▸ Plain-text document sources
Start of Block
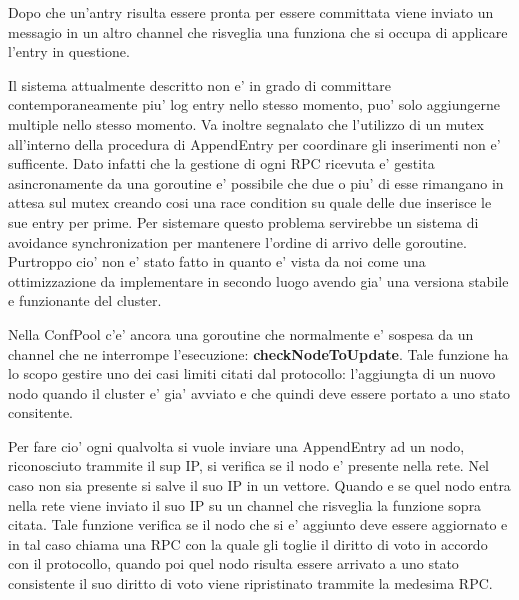 \begin{itemize}
        Dopo che un'antry risulta essere pronta per essere committata viene inviato un messagio
        in un altro channel che risveglia una funziona che si occupa di applicare l'entry in 
        questione.

        Il sistema attualmente descritto non e' in grado di committare contemporaneamente 
        piu' log entry nello stesso momento, puo' solo aggiungerne multiple nello stesso momento.
        Va inoltre segnalato che l'utilizzo di un mutex all'interno della procedura 
        di AppendEntry per coordinare gli inserimenti non e' sufficente. Dato infatti che 
        la gestione di ogni RPC ricevuta e' gestita asincronamente da una goroutine
        e' possibile che due o piu' di esse rimangano in attesa sul mutex creando cosi una race
        condition su quale delle due inserisce le sue entry per prime. Per sistemare questo 
        problema servirebbe un sistema di avoidance synchronization
        per mantenere l'ordine di arrivo delle goroutine.
        Purtroppo cio' non e' stato fatto in quanto e' vista da noi come una ottimizzazione da
        implementare in secondo luogo avendo gia' una versiona stabile e funzionante del cluster.

        Nella ConfPool c'e' ancora una goroutine che normalmente e' sospesa da un channel che ne
        interrompe l'esecuzione: \textbf{checkNodeToUpdate}.
        Tale funzione ha lo scopo gestire uno dei casi limiti citati dal protocollo: l'aggiungta
        di un nuovo nodo quando il cluster e' gia' avviato e che quindi deve essere portato a 
        uno stato consitente.

        Per fare cio' ogni qualvolta si vuole inviare una AppendEntry ad un nodo, riconosciuto
        trammite il sup IP, si verifica se il nodo e' presente nella rete. Nel caso non sia presente
        si salve il suo IP in un vettore.
        Quando e se quel nodo entra nella rete viene inviato il suo IP su un channel che risveglia
        la funzione sopra citata. Tale funzione verifica se il nodo che si e' aggiunto deve essere
        aggiornato e in tal caso chiama una RPC con la quale gli toglie il diritto di voto in accordo
        con il protocollo, quando poi quel nodo risulta essere arrivato a uno stato consistente
        il suo diritto di voto viene ripristinato trammite la medesima RPC.


\end{itemize}
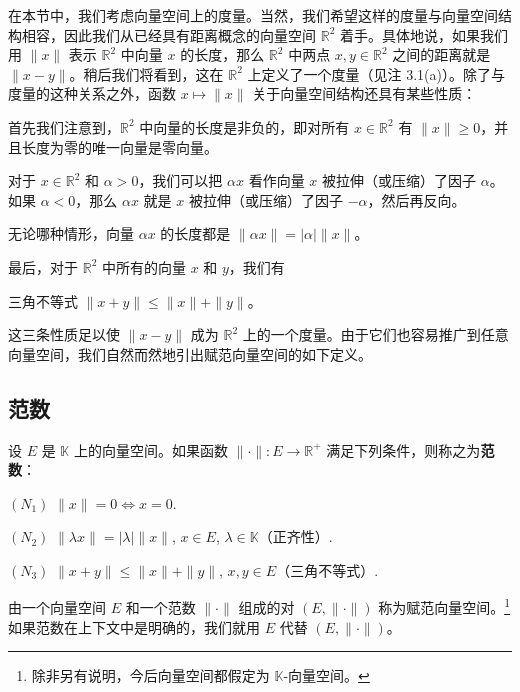 在本节中，我们考虑向量空间上的度量。当然，我们希望这样的度量与向量空间结构相容，因此我们从已经具有距离概念的向量空间 $ \mathbb{R}^2 $ 着手。具体地说，如果我们用 $ \|x\| $ 表示 $ \mathbb{R}^2 $ 中向量 $ x $ 的长度，那么 $\mathbb{R}^2$ 中两点 $ x, y \in \mathbb{R}^2 $ 之间的距离就是 $ \|x - y\| $。稍后我们将看到，这在 $ \mathbb{R}^2 $ 上定义了一个度量（见注 3.1(a)）。除了与度量的这种关系之外，函数 $ x \mapsto \|x\| $ 关于向量空间结构还具有某些性质：

首先我们注意到，$ \mathbb{R}^2 $ 中向量的长度是非负的，即对所有 $ x \in \mathbb{R}^2 $ 有 $ \|x\| \geq 0 $，并且长度为零的唯一向量是零向量。

对于 $ x \in \mathbb{R}^2 $ 和 $ \alpha > 0 $，我们可以把 $ \alpha x $ 看作向量 $ x $ 被拉伸（或压缩）了因子 $ \alpha $。如果 $ \alpha < 0 $，那么 $ \alpha x $ 就是 $ x $ 被拉伸（或压缩）了因子 $ -\alpha $，然后再反向。


无论哪种情形，向量 $ \alpha x $ 的长度都是 $ \|\alpha x\| = |\alpha|\|x\| $。

最后，对于 $ \mathbb{R}^2 $ 中所有的向量 $ x $ 和 $ y $，我们有

三角不等式 $ \|x + y\| \leq \|x\| + \|y\| $。

这三条性质足以使 $ \|x - y\| $ 成为 $ \mathbb{R}^2 $ 上的一个度量。由于它们也容易推广到任意向量空间，我们自然而然地引出赋范向量空间的如下定义。


\subsection*{范数}

设 $ E $ 是 $ \mathbb{K} $ 上的向量空间。如果函数 $ \|\cdot\|: E \to \mathbb{R}^+ $ 满足下列条件，则称之为\textbf{范数}：

$ (N_1) $  $ \|x\| = 0 \Leftrightarrow x = 0 $.

$ (N_2) $  $ \|\lambda x\| = |\lambda|\|x\| $,  $ x \in E $,  $ \lambda \in \mathbb{K} $（正齐性）.

$ (N_3) $  $ \|x + y\| \leq \|x\| + \|y\| $,  $ x, y \in E $（三角不等式）.

由一个向量空间 $E$ 和一个范数 $\|\cdot\|$ 组成的对 $(E, \|\cdot\|)$ 称为赋范向量空间。\footnote{除非另有说明，今后向量空间都假定为 $\mathbb K$-向量空间。}如果范数在上下文中是明确的，我们就用 $E$ 代替 $(E, \|\cdot\|)$。

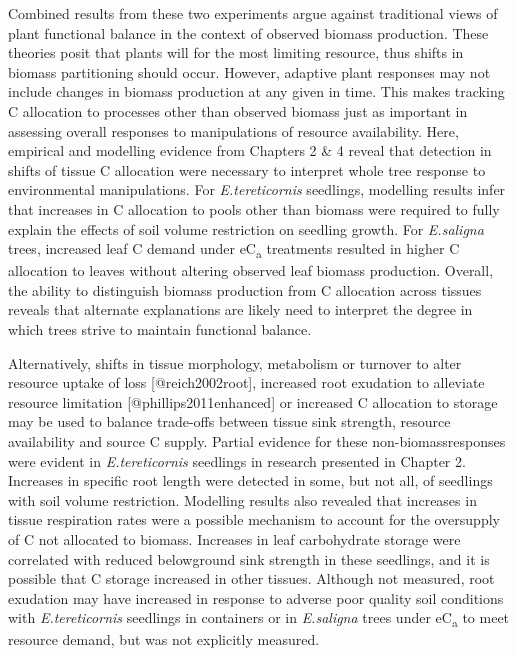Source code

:\documentclass[a4paper]{article}
\begin{document}
Combined results from these two experiments argue against traditional views of plant functional balance in the context of observed biomass production. These theories posit that plants will  for the most limiting resource, thus shifts in biomass partitioning should occur. However, adaptive plant responses may not include changes in biomass production at any given  in time.  This makes tracking C allocation to processes other than observed biomass just as important in assessing overall responses to manipulations of resource availability. Here, empirical and modelling evidence from Chapters 2 \& 4 reveal that detection in shifts of tissue C allocation were necessary to interpret whole tree response to environmental manipulations. For \textit{E.tereticornis} seedlings, modelling results infer that increases in C allocation to pools other than biomass were required to fully explain the effects of soil volume restriction on seedling growth. For \textit{E.saligna} trees, increased leaf C demand under eC\textsubscript{a} treatments resulted in higher C allocation to leaves without altering observed leaf biomass production. Overall, the ability to distinguish biomass production from C allocation across tissues reveals that alternate explanations are likely need to interpret the degree in which trees strive to maintain functional balance.

Alternatively, shifts in tissue morphology, metabolism or turnover to alter resource uptake of loss [@reich2002root], increased root exudation to alleviate resource limitation [@phillips2011enhanced] or increased C allocation to storage \citep{sala2012carbon, dietze2014nonstructural} may be used to balance trade-offs between tissue sink strength, resource availability and source C supply. Partial evidence for these \textquotesingle non-biomass\textquotesingle responses were evident in \textit{E.tereticornis} seedlings in research presented in Chapter 2. Increases in specific root length were detected in some, but not all, of seedlings with soil volume restriction. Modelling results also revealed that increases in tissue respiration rates were a possible mechanism to account for the oversupply of C not allocated to biomass. Increases in leaf carbohydrate storage were correlated with reduced belowground sink strength in these seedlings, and it is possible that C storage increased in other tissues. Although not measured, root exudation may have increased in response to adverse poor quality soil conditions with \textit{E.tereticornis} seedlings in containers or in \textit{E.saligna} trees under eC\textsubscript{a} to meet resource demand, but was not explicitly measured.
\end{document}
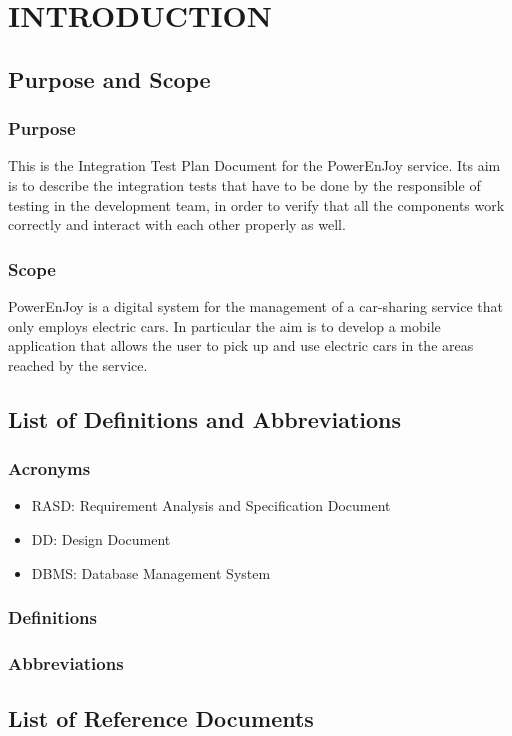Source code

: \section{INTRODUCTION}
\subsection{Purpose and Scope}
\subsubsection{Purpose}

This is the Integration Test Plan Document for the PowerEnJoy service. Its aim is to describe the integration tests that have to be done by the responsible of testing in the development team, in order to verify that all the components work correctly and interact with each other properly as well.
 
\subsubsection{Scope}
PowerEnJoy is a digital system for the management of a car-sharing service that only employs electric cars. In particular the aim is to develop a mobile application that allows the user to pick up and use electric cars in the areas reached by the service.

\subsection{List of Definitions and Abbreviations} 
\subsubsection{Acronyms}
\begin{itemize}
\item RASD: Requirement Analysis and Specification Document
\item DD: Design Document
\item DBMS: Database Management System
\end{itemize}
\subsubsection{Definitions}

\subsubsection{Abbreviations}



\subsection{List of Reference Documents}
End of Block
▸ WHAT IS REQUIRED
Without including any pictures, repeat the records above exactly.

▸ RESULT OF THIS TASK
 \begin{itemize}
        Dopo che un'antry risulta essere pronta per essere committata viene inviato un messagio
        in un altro channel che risveglia una funziona che si occupa di applicare l'entry in 
        questione.

        Il sistema attualmente descritto non e' in grado di committare contemporaneamente 
        piu' log entry nello stesso momento, puo' solo aggiungerne multiple nello stesso momento.
        Va inoltre segnalato che l'utilizzo di un mutex all'interno della procedura 
        di AppendEntry per coordinare gli inserimenti non e' sufficente. Dato infatti che 
        la gestione di ogni RPC ricevuta e' gestita asincronamente da una goroutine
        e' possibile che due o piu' di esse rimangano in attesa sul mutex creando cosi una race
        condition su quale delle due inserisce le sue entry per prime. Per sistemare questo 
        problema servirebbe un sistema di avoidance synchronization
        per mantenere l'ordine di arrivo delle goroutine.
        Purtroppo cio' non e' stato fatto in quanto e' vista da noi come una ottimizzazione da
        implementare in secondo luogo avendo gia' una versiona stabile e funzionante del cluster.

        Nella ConfPool c'e' ancora una goroutine che normalmente e' sospesa da un channel che ne
        interrompe l'esecuzione: \textbf{checkNodeToUpdate}.
        Tale funzione ha lo scopo gestire uno dei casi limiti citati dal protocollo: l'aggiungta
        di un nuovo nodo quando il cluster e' gia' avviato e che quindi deve essere portato a 
        uno stato consitente.

        Per fare cio' ogni qualvolta si vuole inviare una AppendEntry ad un nodo, riconosciuto
        trammite il sup IP, si verifica se il nodo e' presente nella rete. Nel caso non sia presente
        si salve il suo IP in un vettore.
        Quando e se quel nodo entra nella rete viene inviato il suo IP su un channel che risveglia
        la funzione sopra citata. Tale funzione verifica se il nodo che si e' aggiunto deve essere
        aggiornato e in tal caso chiama una RPC con la quale gli toglie il diritto di voto in accordo
        con il protocollo, quando poi quel nodo risulta essere arrivato a uno stato consistente
        il suo diritto di voto viene ripristinato trammite la medesima RPC.


\end{itemize}
 在本节中，我们考虑向量空间上的度量。当然，我们希望这样的度量与向量空间结构相容，因此我们从已经具有距离概念的向量空间 $ \mathbb{R}^2 $ 着手。具体地说，如果我们用 $ \|x\| $ 表示 $ \mathbb{R}^2 $ 中向量 $ x $ 的长度，那么 $\mathbb{R}^2$ 中两点 $ x, y \in \mathbb{R}^2 $ 之间的距离就是 $ \|x - y\| $。稍后我们将看到，这在 $ \mathbb{R}^2 $ 上定义了一个度量（见注 3.1(a)）。除了与度量的这种关系之外，函数 $ x \mapsto \|x\| $ 关于向量空间结构还具有某些性质：

首先我们注意到，$ \mathbb{R}^2 $ 中向量的长度是非负的，即对所有 $ x \in \mathbb{R}^2 $ 有 $ \|x\| \geq 0 $，并且长度为零的唯一向量是零向量。

对于 $ x \in \mathbb{R}^2 $ 和 $ \alpha > 0 $，我们可以把 $ \alpha x $ 看作向量 $ x $ 被拉伸（或压缩）了因子 $ \alpha $。如果 $ \alpha < 0 $，那么 $ \alpha x $ 就是 $ x $ 被拉伸（或压缩）了因子 $ -\alpha $，然后再反向。


无论哪种情形，向量 $ \alpha x $ 的长度都是 $ \|\alpha x\| = |\alpha|\|x\| $。

最后，对于 $ \mathbb{R}^2 $ 中所有的向量 $ x $ 和 $ y $，我们有

三角不等式 $ \|x + y\| \leq \|x\| + \|y\| $。

这三条性质足以使 $ \|x - y\| $ 成为 $ \mathbb{R}^2 $ 上的一个度量。由于它们也容易推广到任意向量空间，我们自然而然地引出赋范向量空间的如下定义。


\subsection*{范数}

设 $ E $ 是 $ \mathbb{K} $ 上的向量空间。如果函数 $ \|\cdot\|: E \to \mathbb{R}^+ $ 满足下列条件，则称之为\textbf{范数}：

$ (N_1) $  $ \|x\| = 0 \Leftrightarrow x = 0 $.

$ (N_2) $  $ \|\lambda x\| = |\lambda|\|x\| $,  $ x \in E $,  $ \lambda \in \mathbb{K} $（正齐性）.

$ (N_3) $  $ \|x + y\| \leq \|x\| + \|y\| $,  $ x, y \in E $（三角不等式）.

由一个向量空间 $E$ 和一个范数 $\|\cdot\|$ 组成的对 $(E, \|\cdot\|)$ 称为赋范向量空间。\footnote{除非另有说明，今后向量空间都假定为 $\mathbb K$-向量空间。}如果范数在上下文中是明确的，我们就用 $E$ 代替 $(E, \|\cdot\|)$。

Source code

:\documentclass[a4paper]{article}
\begin{document}
Combined results from these two experiments argue against traditional views of plant functional balance in the context of observed biomass production. These theories posit that plants will  for the most limiting resource, thus shifts in biomass partitioning should occur. However, adaptive plant responses may not include changes in biomass production at any given  in time.  This makes tracking C allocation to processes other than observed biomass just as important in assessing overall responses to manipulations of resource availability. Here, empirical and modelling evidence from Chapters 2 \& 4 reveal that detection in shifts of tissue C allocation were necessary to interpret whole tree response to environmental manipulations. For \textit{E.tereticornis} seedlings, modelling results infer that increases in C allocation to pools other than biomass were required to fully explain the effects of soil volume restriction on seedling growth. For \textit{E.saligna} trees, increased leaf C demand under eC\textsubscript{a} treatments resulted in higher C allocation to leaves without altering observed leaf biomass production. Overall, the ability to distinguish biomass production from C allocation across tissues reveals that alternate explanations are likely need to interpret the degree in which trees strive to maintain functional balance.

Alternatively, shifts in tissue morphology, metabolism or turnover to alter resource uptake of loss [@reich2002root], increased root exudation to alleviate resource limitation [@phillips2011enhanced] or increased C allocation to storage \citep{sala2012carbon, dietze2014nonstructural} may be used to balance trade-offs between tissue sink strength, resource availability and source C supply. Partial evidence for these \textquotesingle non-biomass\textquotesingle responses were evident in \textit{E.tereticornis} seedlings in research presented in Chapter 2. Increases in specific root length were detected in some, but not all, of seedlings with soil volume restriction. Modelling results also revealed that increases in tissue respiration rates were a possible mechanism to account for the oversupply of C not allocated to biomass. Increases in leaf carbohydrate storage were correlated with reduced belowground sink strength in these seedlings, and it is possible that C storage increased in other tissues. Although not measured, root exudation may have increased in response to adverse poor quality soil conditions with \textit{E.tereticornis} seedlings in containers or in \textit{E.saligna} trees under eC\textsubscript{a} to meet resource demand, but was not explicitly measured.
\end{document}
Source code

: \section{INTRODUCTION}
\subsection{Purpose and Scope}
\subsubsection{Purpose}

This is the Integration Test Plan Document for the PowerEnJoy service. Its aim is to describe the integration tests that have to be done by the responsible of testing in the development team, in order to verify that all the components work correctly and interact with each other properly as well.
 
\subsubsection{Scope}
PowerEnJoy is a digital system for the management of a car-sharing service that only employs electric cars. In particular the aim is to develop a mobile application that allows the user to pick up and use electric cars in the areas reached by the service.

\subsection{List of Definitions and Abbreviations} 
\subsubsection{Acronyms}
\begin{itemize}
\item RASD: Requirement Analysis and Specification Document
\item DD: Design Document
\item DBMS: Database Management System
\end{itemize}
\subsubsection{Definitions}

\subsubsection{Abbreviations}



\subsection{List of Reference Documents}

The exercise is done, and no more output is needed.